Task instructions: Repeat exactly the line that contains "task to implement." and every line below it to the end of the material, omitting all others.

The data:
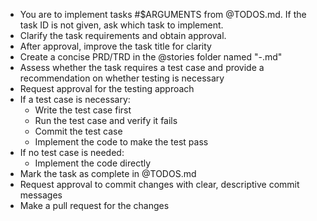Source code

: - You are to implement tasks #$ARGUMENTS from @TODOS.md. If the task ID is not given, ask which task to implement.
- Clarify the task requirements and obtain approval.
- After approval, improve the task title for clarity
- Create a concise PRD/TRD in the @stories folder named "<ticket-number>-<task-name>.md"
- Assess whether the task requires a test case and provide a recommendation on whether testing is necessary
- Request approval for the testing approach
- If a test case is necessary:
  - Write the test case first
  - Run the test case and verify it fails
  - Commit the test case
  - Implement the code to make the test pass
- If no test case is needed:
  - Implement the code directly
- Mark the task as complete in @TODOS.md
- Request approval to commit changes with clear, descriptive commit messages
- Make a pull request for the changes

Exercise solution:
: - You are to implement tasks #$ARGUMENTS from @TODOS.md. If the task ID is not given, ask which task to implement.
- Clarify the task requirements and obtain approval.
- After approval, improve the task title for clarity
- Create a concise PRD/TRD in the @stories folder named "<ticket-number>-<task-name>.md"
- Assess whether the task requires a test case and provide a recommendation on whether testing is necessary
- Request approval for the testing approach
- If a test case is necessary:
  - Write the test case first
  - Run the test case and verify it fails
  - Commit the test case
  - Implement the code to make the test pass
- If no test case is needed:
  - Implement the code directly
- Mark the task as complete in @TODOS.md
- Request approval to commit changes with clear, descriptive commit messages
- Make a pull request for the changes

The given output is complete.